Like so many others this week, I am dressing up with my friends and heading out for some fun.
But my road to Tuesday’s Madonna concert stretches much longer than 45 minutes on I-70.
As an oldest child and, by nature, rather naïve, I started junior high in 1984 just past the borderline of childhood. Not only like a virgin, but actually a virgin in this new and foreign teen world, I soon found a group of girlfriends with whom I would begin my adolescent journey, guided, of course, by the trio of Molly Ringwald, the Huxtables and Madonna.
While my parents cringed at that last one, my friends and I shared the same girly passion for lace gloves, bangle bracelets and slow-dancing (or, in my case, hoping to slow-dance) with cute boys to “Crazy for You.” Before there was karaoke, there were 10 girls from Queen of the Holy Rosary Catholic School gathered for sleepovers every weekend, belting out “Material Girl” into our hairbrush/microphones.
While we all slowly lost touch in high school and college, Madonna did not lose us.
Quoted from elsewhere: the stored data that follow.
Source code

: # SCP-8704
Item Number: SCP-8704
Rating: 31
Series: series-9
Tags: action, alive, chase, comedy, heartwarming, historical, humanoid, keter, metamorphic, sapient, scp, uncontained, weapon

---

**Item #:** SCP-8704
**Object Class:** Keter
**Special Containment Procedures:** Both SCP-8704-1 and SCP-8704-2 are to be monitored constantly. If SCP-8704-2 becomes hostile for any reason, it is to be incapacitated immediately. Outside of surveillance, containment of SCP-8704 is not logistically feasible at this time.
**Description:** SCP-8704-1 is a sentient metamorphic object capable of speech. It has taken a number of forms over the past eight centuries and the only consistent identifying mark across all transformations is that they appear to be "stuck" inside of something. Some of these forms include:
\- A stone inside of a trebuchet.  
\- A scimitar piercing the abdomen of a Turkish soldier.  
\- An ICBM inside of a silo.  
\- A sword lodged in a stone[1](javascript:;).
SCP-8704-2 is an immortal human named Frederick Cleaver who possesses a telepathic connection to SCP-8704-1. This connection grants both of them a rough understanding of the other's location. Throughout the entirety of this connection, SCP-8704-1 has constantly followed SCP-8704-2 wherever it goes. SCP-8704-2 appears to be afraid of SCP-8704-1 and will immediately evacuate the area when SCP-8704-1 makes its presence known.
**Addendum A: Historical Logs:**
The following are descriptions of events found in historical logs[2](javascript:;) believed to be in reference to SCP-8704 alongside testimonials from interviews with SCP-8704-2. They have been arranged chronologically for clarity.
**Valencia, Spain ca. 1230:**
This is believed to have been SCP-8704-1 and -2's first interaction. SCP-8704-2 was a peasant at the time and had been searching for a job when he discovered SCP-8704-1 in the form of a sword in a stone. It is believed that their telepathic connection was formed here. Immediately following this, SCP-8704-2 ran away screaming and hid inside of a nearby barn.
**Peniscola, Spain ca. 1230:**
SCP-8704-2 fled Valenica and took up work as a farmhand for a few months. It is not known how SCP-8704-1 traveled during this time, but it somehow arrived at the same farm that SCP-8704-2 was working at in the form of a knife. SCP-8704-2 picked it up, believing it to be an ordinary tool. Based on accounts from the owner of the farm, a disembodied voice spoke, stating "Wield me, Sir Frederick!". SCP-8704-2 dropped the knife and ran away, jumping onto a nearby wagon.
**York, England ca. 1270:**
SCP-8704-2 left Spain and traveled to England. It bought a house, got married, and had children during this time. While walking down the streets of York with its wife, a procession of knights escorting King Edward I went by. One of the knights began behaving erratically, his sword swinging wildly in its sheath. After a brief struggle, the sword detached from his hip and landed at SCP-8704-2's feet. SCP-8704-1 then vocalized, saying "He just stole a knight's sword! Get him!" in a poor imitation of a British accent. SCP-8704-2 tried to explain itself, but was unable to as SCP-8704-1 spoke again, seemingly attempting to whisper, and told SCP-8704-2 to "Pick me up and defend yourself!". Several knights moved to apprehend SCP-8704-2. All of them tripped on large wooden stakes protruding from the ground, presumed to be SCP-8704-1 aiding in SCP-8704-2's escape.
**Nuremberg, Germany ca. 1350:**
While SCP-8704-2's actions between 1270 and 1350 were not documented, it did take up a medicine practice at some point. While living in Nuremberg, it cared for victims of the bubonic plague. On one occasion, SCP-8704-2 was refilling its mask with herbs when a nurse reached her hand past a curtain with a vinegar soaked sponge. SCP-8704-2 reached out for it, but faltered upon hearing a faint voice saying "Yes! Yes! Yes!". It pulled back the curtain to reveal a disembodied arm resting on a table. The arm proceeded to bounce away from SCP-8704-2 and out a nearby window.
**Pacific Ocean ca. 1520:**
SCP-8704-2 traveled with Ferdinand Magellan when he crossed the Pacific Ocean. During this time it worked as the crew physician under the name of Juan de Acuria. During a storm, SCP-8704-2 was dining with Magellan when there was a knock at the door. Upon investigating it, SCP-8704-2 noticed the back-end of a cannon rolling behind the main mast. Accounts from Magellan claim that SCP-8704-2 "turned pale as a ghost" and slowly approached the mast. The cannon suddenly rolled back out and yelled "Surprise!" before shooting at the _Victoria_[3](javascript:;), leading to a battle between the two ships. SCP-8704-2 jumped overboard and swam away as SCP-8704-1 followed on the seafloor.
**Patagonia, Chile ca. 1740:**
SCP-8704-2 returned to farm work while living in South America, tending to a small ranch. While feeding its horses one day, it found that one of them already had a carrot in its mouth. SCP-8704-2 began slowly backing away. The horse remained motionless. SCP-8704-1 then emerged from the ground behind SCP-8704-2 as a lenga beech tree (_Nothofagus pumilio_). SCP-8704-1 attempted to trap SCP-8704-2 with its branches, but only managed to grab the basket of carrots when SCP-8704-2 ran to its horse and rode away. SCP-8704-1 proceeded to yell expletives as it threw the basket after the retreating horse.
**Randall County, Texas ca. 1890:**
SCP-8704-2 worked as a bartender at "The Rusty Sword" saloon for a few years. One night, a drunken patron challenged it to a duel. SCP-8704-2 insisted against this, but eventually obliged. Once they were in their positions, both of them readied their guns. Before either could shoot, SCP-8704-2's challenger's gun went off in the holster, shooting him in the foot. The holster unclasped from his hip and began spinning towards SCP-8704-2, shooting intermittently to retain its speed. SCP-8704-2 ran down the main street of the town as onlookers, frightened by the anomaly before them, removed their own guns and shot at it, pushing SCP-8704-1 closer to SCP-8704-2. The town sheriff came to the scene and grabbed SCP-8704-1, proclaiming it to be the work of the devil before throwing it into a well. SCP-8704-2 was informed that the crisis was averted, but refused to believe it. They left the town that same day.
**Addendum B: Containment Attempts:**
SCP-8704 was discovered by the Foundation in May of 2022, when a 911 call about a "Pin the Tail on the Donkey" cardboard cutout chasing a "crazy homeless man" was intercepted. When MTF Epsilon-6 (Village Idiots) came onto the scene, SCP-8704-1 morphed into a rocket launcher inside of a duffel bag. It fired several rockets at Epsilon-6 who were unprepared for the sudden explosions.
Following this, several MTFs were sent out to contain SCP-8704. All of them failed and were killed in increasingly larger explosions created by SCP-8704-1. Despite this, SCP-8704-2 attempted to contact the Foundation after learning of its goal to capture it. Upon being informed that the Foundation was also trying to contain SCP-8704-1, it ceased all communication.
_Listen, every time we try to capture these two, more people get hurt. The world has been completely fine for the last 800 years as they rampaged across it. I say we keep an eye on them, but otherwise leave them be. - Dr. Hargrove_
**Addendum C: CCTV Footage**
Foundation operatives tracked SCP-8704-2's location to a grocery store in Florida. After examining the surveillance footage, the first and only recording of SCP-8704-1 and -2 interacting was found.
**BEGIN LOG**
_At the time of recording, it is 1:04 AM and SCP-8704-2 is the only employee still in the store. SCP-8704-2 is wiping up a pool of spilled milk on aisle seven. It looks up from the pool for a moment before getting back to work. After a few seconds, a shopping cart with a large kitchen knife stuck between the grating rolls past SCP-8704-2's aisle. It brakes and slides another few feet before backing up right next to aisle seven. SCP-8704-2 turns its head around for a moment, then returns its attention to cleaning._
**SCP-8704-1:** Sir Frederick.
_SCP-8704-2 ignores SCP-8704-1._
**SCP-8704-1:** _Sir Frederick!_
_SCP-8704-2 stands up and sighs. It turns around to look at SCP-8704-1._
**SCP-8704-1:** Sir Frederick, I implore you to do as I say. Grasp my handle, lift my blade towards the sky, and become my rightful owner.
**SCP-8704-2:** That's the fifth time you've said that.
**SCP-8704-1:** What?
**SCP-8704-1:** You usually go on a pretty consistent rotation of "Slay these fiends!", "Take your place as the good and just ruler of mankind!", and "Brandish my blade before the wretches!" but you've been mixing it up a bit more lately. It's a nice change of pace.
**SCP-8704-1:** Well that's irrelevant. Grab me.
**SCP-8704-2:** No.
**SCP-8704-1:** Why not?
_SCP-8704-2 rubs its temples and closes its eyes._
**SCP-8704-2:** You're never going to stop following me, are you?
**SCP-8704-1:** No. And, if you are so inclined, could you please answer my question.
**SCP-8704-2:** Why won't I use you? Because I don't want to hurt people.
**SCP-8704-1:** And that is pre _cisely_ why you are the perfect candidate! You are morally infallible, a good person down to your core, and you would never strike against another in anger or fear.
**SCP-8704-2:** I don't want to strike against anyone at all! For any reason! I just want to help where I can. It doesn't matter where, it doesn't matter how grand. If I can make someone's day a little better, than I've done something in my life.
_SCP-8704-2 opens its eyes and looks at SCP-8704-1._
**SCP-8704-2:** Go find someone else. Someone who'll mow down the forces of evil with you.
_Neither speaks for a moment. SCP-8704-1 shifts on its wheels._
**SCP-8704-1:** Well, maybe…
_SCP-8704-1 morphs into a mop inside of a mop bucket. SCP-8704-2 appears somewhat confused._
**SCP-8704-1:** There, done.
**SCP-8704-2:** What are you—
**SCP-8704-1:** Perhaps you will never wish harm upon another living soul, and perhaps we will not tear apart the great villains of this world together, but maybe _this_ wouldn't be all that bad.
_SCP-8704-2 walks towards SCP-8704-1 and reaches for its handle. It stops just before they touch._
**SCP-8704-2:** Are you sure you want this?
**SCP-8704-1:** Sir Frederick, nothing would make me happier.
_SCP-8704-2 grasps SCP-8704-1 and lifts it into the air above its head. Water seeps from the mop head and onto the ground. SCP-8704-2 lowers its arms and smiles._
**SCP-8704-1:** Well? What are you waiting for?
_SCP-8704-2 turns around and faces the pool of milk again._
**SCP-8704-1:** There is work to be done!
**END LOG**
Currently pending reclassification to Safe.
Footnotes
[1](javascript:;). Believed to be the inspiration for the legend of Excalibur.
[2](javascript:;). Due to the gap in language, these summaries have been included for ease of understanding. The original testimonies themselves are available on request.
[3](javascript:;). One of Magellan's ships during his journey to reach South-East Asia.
And, as my circle of friends evolved over the decades, Madonna was always part of my gang.
Sometimes she was the one in the group we all envied; sometimes she was the one we all called a whore. Sometimes she was the one who broke up with her boyfriend or had a baby or married Sean Penn. Sometimes she was the one who showed us a new dance move or got us into yoga or made us think that if she could write a children’s book, we all could.
It would not matter where I lived or who my friends were, Madonna was the lucky star that bound us.
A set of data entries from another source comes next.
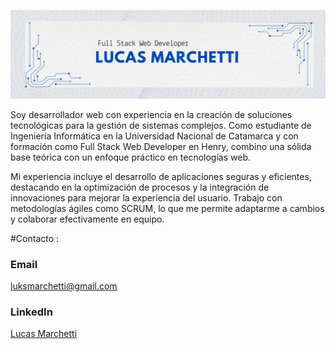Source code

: 

![Full Stack Developer](https://github.com/LucasMarchetti/LucasMarchetti/blob/main/banner.png)

Soy desarrollador web con experiencia en la creación de soluciones tecnológicas para la gestión de sistemas complejos. Como estudiante de Ingeniería Informática en la Universidad Nacional de Catamarca y con formación como Full Stack Web Developer en Henry, combino una sólida base teórica con un enfoque práctico en tecnologías web.

Mi experiencia incluye el desarrollo de aplicaciones seguras y eficientes, destacando en la optimización de procesos y la integración de innovaciones para mejorar la experiencia del usuario. Trabajo con metodologías ágiles como SCRUM, lo que me permite adaptarme a cambios y colaborar efectivamente en equipo.

#Contacto :
### Email 
luksmarchetti@gmail.com

### LinkedIn

[Lucas Marchetti](https://www.linkedin.com/in/marchetti-lucas/)


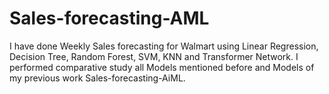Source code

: # Sales-forecasting-AML
I have done Weekly Sales forecasting for Walmart using Linear Regression, Decision Tree, Random Forest, SVM, KNN and Transformer Network. I performed comparative study all Models mentioned before and Models of my previous work Sales-forecasting-AiML.

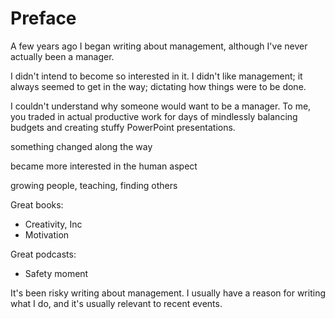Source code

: # Preface

A few years ago I began writing about management, although I've never actually been a manager.

I didn't intend to become so interested in it. I didn't like management; it always seemed to get in the way; dictating how things were to be done.

I couldn't understand why someone would want to be a manager. To me, you traded in actual productive work for days of mindlessly balancing budgets and creating stuffy PowerPoint presentations.

something changed along the way

became more interested in the human aspect

growing people, teaching, finding others

Great books:
- Creativity, Inc
- Motivation

Great podcasts:
- Safety moment

It's been risky writing about management. I usually have a reason for writing what I do, and it's usually relevant to recent events. 
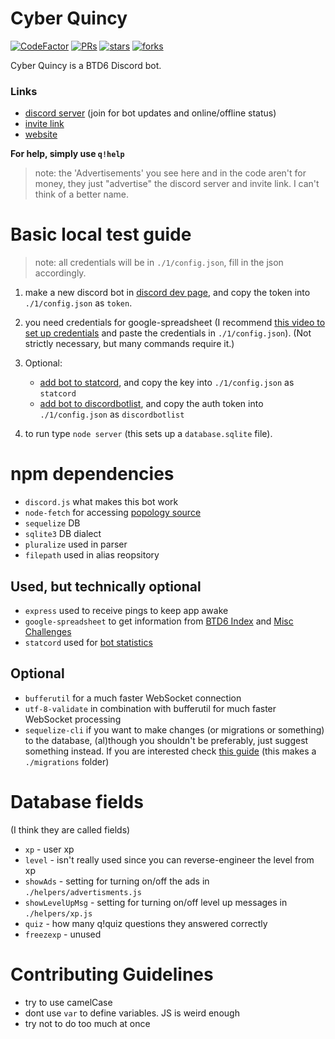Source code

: # Cyber Quincy

[![CodeFactor](https://www.codefactor.io/repository/github/hemisemidemipresent/cyberquincy/badge)](https://www.codefactor.io/repository/github/hemisemidemipresent/cyberquincy) [![PRs](https://badgen.net/github/prs/hemisemidemipresent/cyberquincy)](https://www.codefactor.io/repository/github/hemisemidemipresent/cyberquincy) [![stars](https://badgen.net/github/stars/hemisemidemipresent/cyberquincy)](https://www.codefactor.io/repository/github/hemisemidemipresent/cyberquincy) [![forks](https://badgen.net/github/forks/hemisemidemipresent/cyberquincy)](https://www.codefactor.io/repository/github/hemisemidemipresent/cyberquincy)

Cyber Quincy is a BTD6 Discord bot.

### Links

-   [discord server](https://discord.gg/VMX5hZA) (join for bot updates and online/offline status)
-   [invite link](https://discordapp.com/oauth2/authorize?client_id=591922988832653313&scope=bot&permissions=537250881)
-   [website](https://cq.netlify.com)

**For help, simply use `q!help`**

> note: the 'Advertisements' you see here and in the code aren't for money, they just "advertise" the discord server and invite link. I can't think of a better name.

# Basic local test guide

> note: all credentials will be in `./1/config.json`, fill in the json accordingly.

1. make a new discord bot in [discord dev page](https://discord.com/developers/applications), and copy the token into `./1/config.json` as `token`.

2. you need credentials for google-spreadsheet (I recommend [this video to set up credentials](https://www.youtube.com/watch?v=UGN6EUi4Yio) and paste the credentials in `./1/config.json`). (Not strictly necessary, but many commands require it.)

3. Optional:

    - [add bot to statcord](https://statcord.com/add), and copy the key into `./1/config.json` as `statcord`
    - [add bot to discordbotlist](https://discordbotlist.com), and copy the auth token into `./1/config.json` as `discordbotlist`

4. to run type `node server` (this sets up a `database.sqlite` file).

# npm dependencies

-   `discord.js` what makes this bot work
-   `node-fetch` for accessing [popology source](http://topper64.co.uk/nk/btd6/dat/towers.json)
-   `sequelize` DB
-   `sqlite3` DB dialect
-   `pluralize` used in parser
-   `filepath` used in alias reopsitory

## Used, but technically optional

-   `express` used to receive pings to keep app awake
-   `google-spreadsheet` to get information from [BTD6 Index](https://docs.google.com/spreadsheets/d/1bK0rJzXrMqT8KuWufjwNrPxsYTsCQpAVhpBt20f1wpA/edit#gid=0) and [Misc Challenges](https://docs.google.com/spreadsheets/d/1tOcL8DydvslPHvMAuf-FAHL0ik7KV4kp49vgNqK_N8Q/edit#gid=2028069799)
-   `statcord` used for [bot statistics](https://statcord.com/bot/591922988832653313)

## Optional

-   `bufferutil` for a much faster WebSocket connection
-   `utf-8-validate` in combination with bufferutil for much faster WebSocket processing
-   `sequelize-cli` if you want to make changes (or migrations or something) to the database, (al)though you shouldn't be preferably, just suggest something instead. If you are interested check [this guide](https://dev.to/nedsoft/add-new-fields-to-existing-sequelize-migration-3527) (this makes a `./migrations` folder)

# Database fields

(I think they are called fields)

-   `xp` - user xp
-   `level` - isn't really used since you can reverse-engineer the level from xp
-   `showAds` - setting for turning on/off the ads in `./helpers/advertisments.js`
-   `showLevelUpMsg` - setting for turning on/off level up messages in `./helpers/xp.js`
-   `quiz` - how many q!quiz questions they answered correctly
-   `freezexp` - unused

# Contributing Guidelines

-   try to use camelCase
-   dont use `var` to define variables. JS is weird enough
-   try not to do too much at once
She got us into the groove, she told us to express ourselves, and she proved it is possible to star in “Shanghai Surprise” one decade and still win a Golden Globe the next.
And, last spring, she announced she was coming to Kansas City.
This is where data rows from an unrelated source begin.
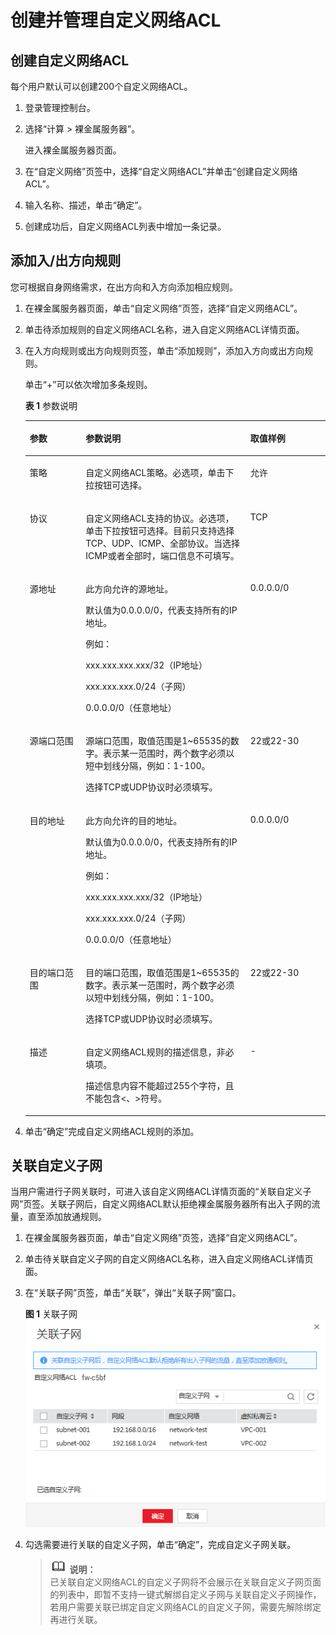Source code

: # 创建并管理自定义网络ACL<a name="ZH-CN_TOPIC_0161727557"></a>

## 创建自定义网络ACL<a name="section6127738485"></a>

每个用户默认可以创建200个自定义网络ACL。

1.  登录管理控制台。
2.  选择“计算 \> 裸金属服务器”。

    进入裸金属服务器页面。

3.  在“自定义网络”页签中，选择“自定义网络ACL”并单击“创建自定义网络ACL”。
4.  输入名称、描述，单击“确定”。
5.  创建成功后，自定义网络ACL列表中增加一条记录。

## 添加入/出方向规则<a name="section128685618819"></a>

您可根据自身网络需求，在出方向和入方向添加相应规则。

1.  在裸金属服务器页面，单击“自定义网络”页签，选择“自定义网络ACL”。
2.  单击待添加规则的自定义网络ACL名称，进入自定义网络ACL详情页面。
3.  在入方向规则或出方向规则页签，单击“添加规则”，添加入方向或出方向规则。

    单击“+”可以依次增加多条规则。

    **表 1**  参数说明

    <a name="table53776177585"></a>
    <table><thead align="left"><tr id="row237820178581"><th class="cellrowborder" valign="top" width="18.61186118611861%" id="mcps1.2.4.1.1"><p id="p037821765815"><a name="p037821765815"></a><a name="p037821765815"></a>参数</p>
    </th>
    <th class="cellrowborder" valign="top" width="54.88548854885489%" id="mcps1.2.4.1.2"><p id="p7378131710589"><a name="p7378131710589"></a><a name="p7378131710589"></a>参数说明</p>
    </th>
    <th class="cellrowborder" valign="top" width="26.502650265026507%" id="mcps1.2.4.1.3"><p id="p18378317155811"><a name="p18378317155811"></a><a name="p18378317155811"></a>取值样例</p>
    </th>
    </tr>
    </thead>
    <tbody><tr id="row5378141755817"><td class="cellrowborder" valign="top" width="18.61186118611861%" headers="mcps1.2.4.1.1 "><p id="p9378141711587"><a name="p9378141711587"></a><a name="p9378141711587"></a>策略</p>
    </td>
    <td class="cellrowborder" valign="top" width="54.88548854885489%" headers="mcps1.2.4.1.2 "><p id="p153781317195820"><a name="p153781317195820"></a><a name="p153781317195820"></a>自定义网络ACL策略。必选项，单击下拉按钮可选择。</p>
    </td>
    <td class="cellrowborder" valign="top" width="26.502650265026507%" headers="mcps1.2.4.1.3 "><p id="p20378131715582"><a name="p20378131715582"></a><a name="p20378131715582"></a>允许</p>
    </td>
    </tr>
    <tr id="row113781117155817"><td class="cellrowborder" valign="top" width="18.61186118611861%" headers="mcps1.2.4.1.1 "><p id="p43781617175815"><a name="p43781617175815"></a><a name="p43781617175815"></a>协议</p>
    </td>
    <td class="cellrowborder" valign="top" width="54.88548854885489%" headers="mcps1.2.4.1.2 "><p id="p1378161785817"><a name="p1378161785817"></a><a name="p1378161785817"></a>自定义网络ACL支持的协议。必选项，单击下拉按钮可选择。目前只支持选择TCP、UDP、ICMP、全部协议。当选择ICMP或者全部时，端口信息不可填写。</p>
    </td>
    <td class="cellrowborder" valign="top" width="26.502650265026507%" headers="mcps1.2.4.1.3 "><p id="p1137851713589"><a name="p1137851713589"></a><a name="p1137851713589"></a>TCP</p>
    </td>
    </tr>
    <tr id="row2037913177582"><td class="cellrowborder" valign="top" width="18.61186118611861%" headers="mcps1.2.4.1.1 "><p id="p33796174585"><a name="p33796174585"></a><a name="p33796174585"></a>源地址</p>
    </td>
    <td class="cellrowborder" valign="top" width="54.88548854885489%" headers="mcps1.2.4.1.2 "><p id="p73791117165811"><a name="p73791117165811"></a><a name="p73791117165811"></a>此方向允许的源地址。</p>
    <p id="p18556334549"><a name="p18556334549"></a><a name="p18556334549"></a>默认值为0.0.0.0/0，代表支持所有的IP地址。</p>
    <p id="p1219645618419"><a name="p1219645618419"></a><a name="p1219645618419"></a>例如：</p>
    <p id="p25741611556"><a name="p25741611556"></a><a name="p25741611556"></a>xxx.xxx.xxx.xxx/32（IP地址）</p>
    <p id="p66883501454"><a name="p66883501454"></a><a name="p66883501454"></a>xxx.xxx.xxx.0/24（子网）</p>
    <p id="p18163114966"><a name="p18163114966"></a><a name="p18163114966"></a>0.0.0.0/0（任意地址）</p>
    </td>
    <td class="cellrowborder" valign="top" width="26.502650265026507%" headers="mcps1.2.4.1.3 "><p id="p18379617125816"><a name="p18379617125816"></a><a name="p18379617125816"></a>0.0.0.0/0</p>
    </td>
    </tr>
    <tr id="row937971705818"><td class="cellrowborder" valign="top" width="18.61186118611861%" headers="mcps1.2.4.1.1 "><p id="p837918178581"><a name="p837918178581"></a><a name="p837918178581"></a>源端口范围</p>
    </td>
    <td class="cellrowborder" valign="top" width="54.88548854885489%" headers="mcps1.2.4.1.2 "><p id="p8379201712583"><a name="p8379201712583"></a><a name="p8379201712583"></a>源端口范围，取值范围是1~65535的数字。表示某一范围时，两个数字必须以短中划线分隔，例如：1-100。</p>
    <p id="p2193381275"><a name="p2193381275"></a><a name="p2193381275"></a>选择TCP或UDP协议时必须填写。</p>
    </td>
    <td class="cellrowborder" valign="top" width="26.502650265026507%" headers="mcps1.2.4.1.3 "><p id="p19379101712588"><a name="p19379101712588"></a><a name="p19379101712588"></a>22或22-30</p>
    </td>
    </tr>
    <tr id="row737931711588"><td class="cellrowborder" valign="top" width="18.61186118611861%" headers="mcps1.2.4.1.1 "><p id="p193791017185818"><a name="p193791017185818"></a><a name="p193791017185818"></a>目的地址</p>
    </td>
    <td class="cellrowborder" valign="top" width="54.88548854885489%" headers="mcps1.2.4.1.2 "><p id="p937916175584"><a name="p937916175584"></a><a name="p937916175584"></a>此方向允许的目的地址。</p>
    <p id="p12504122815917"><a name="p12504122815917"></a><a name="p12504122815917"></a>默认值为0.0.0.0/0，代表支持所有的IP地址。</p>
    <p id="p9504162811915"><a name="p9504162811915"></a><a name="p9504162811915"></a>例如：</p>
    <p id="p13504128394"><a name="p13504128394"></a><a name="p13504128394"></a>xxx.xxx.xxx.xxx/32（IP地址）</p>
    <p id="p85043281491"><a name="p85043281491"></a><a name="p85043281491"></a>xxx.xxx.xxx.0/24（子网）</p>
    <p id="p75047281491"><a name="p75047281491"></a><a name="p75047281491"></a>0.0.0.0/0（任意地址）</p>
    </td>
    <td class="cellrowborder" valign="top" width="26.502650265026507%" headers="mcps1.2.4.1.3 "><p id="p18379917135812"><a name="p18379917135812"></a><a name="p18379917135812"></a>0.0.0.0/0</p>
    </td>
    </tr>
    <tr id="row20379171714584"><td class="cellrowborder" valign="top" width="18.61186118611861%" headers="mcps1.2.4.1.1 "><p id="p10379117195819"><a name="p10379117195819"></a><a name="p10379117195819"></a>目的端口范围</p>
    </td>
    <td class="cellrowborder" valign="top" width="54.88548854885489%" headers="mcps1.2.4.1.2 "><p id="p1166811291122"><a name="p1166811291122"></a><a name="p1166811291122"></a>目的端口范围，取值范围是1~65535的数字。表示某一范围时，两个数字必须以短中划线分隔，例如：1-100。</p>
    <p id="p1766811294124"><a name="p1766811294124"></a><a name="p1766811294124"></a>选择TCP或UDP协议时必须填写。</p>
    </td>
    <td class="cellrowborder" valign="top" width="26.502650265026507%" headers="mcps1.2.4.1.3 "><p id="p23791117145819"><a name="p23791117145819"></a><a name="p23791117145819"></a>22或22-30</p>
    </td>
    </tr>
    <tr id="row173434529593"><td class="cellrowborder" valign="top" width="18.61186118611861%" headers="mcps1.2.4.1.1 "><p id="p143437520593"><a name="p143437520593"></a><a name="p143437520593"></a>描述</p>
    </td>
    <td class="cellrowborder" valign="top" width="54.88548854885489%" headers="mcps1.2.4.1.2 "><p id="p23432052145916"><a name="p23432052145916"></a><a name="p23432052145916"></a>自定义网络ACL规则的描述信息，非必填项。</p>
    <p id="p1157715115137"><a name="p1157715115137"></a><a name="p1157715115137"></a>描述信息内容不能超过255个字符，且不能包含<span>&lt;</span><span>、</span><span>&gt;</span><span>符号。</span></p>
    </td>
    <td class="cellrowborder" valign="top" width="26.502650265026507%" headers="mcps1.2.4.1.3 "><p id="p4343652185912"><a name="p4343652185912"></a><a name="p4343652185912"></a>-</p>
    </td>
    </tr>
    </tbody>
    </table>

4.  单击“确定”完成自定义网络ACL规则的添加。

## 关联自定义子网<a name="section113777104910"></a>

当用户需进行子网关联时，可进入该自定义网络ACL详情页面的“关联自定义子网”页签。关联子网后，自定义网络ACL默认拒绝裸金属服务器所有出入子网的流量，直至添加放通规则。

1.  在裸金属服务器页面，单击“自定义网络”页签，选择“自定义网络ACL”。
2.  单击待关联自定义子网的自定义网络ACL名称，进入自定义网络ACL详情页面。
3.  在“关联子网”页签，单击“关联”，弹出“关联子网”窗口。

    **图 1**  关联子网<a name="fig424103515311"></a>  
    ![](figures/关联子网.png "关联子网")

4.  勾选需要进行关联的自定义子网，单击“确定”，完成自定义子网关联。

    >![](public_sys-resources/icon-note.gif) **说明：**   
    >已关联自定义网络ACL的自定义子网将不会展示在关联自定义子网页面的列表中，即暂不支持一键式解绑自定义子网与关联自定义子网操作，若用户需要关联已绑定自定义网络ACL的自定义子网，需要先解除绑定再进行关联。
My gaggle of girlfriends jumped at the chance to “Vogue” out with Madonna, counting on me to buy the five of us tickets at 10 sharp the morning the pre-sale tickets were released.
Unfortunately, Ticketmaster only allowed four to be sold at a time.
Even more unfortunately, I, like Madonna, am far better at faking a bad British accent than I am managing other areas of my life (in this case, online ticket-ordering), so I am sitting by myself, two rows down from my four friends.
But don’t cry for me, Lawrence, Kansas. The truth is I am not worried.
While the rest of Section 109’s ninth row might point and wonder, “Who’s that Girl?”, if there is one thing Madonna taught me, it is that music makes the people come together.
And I cannot wait.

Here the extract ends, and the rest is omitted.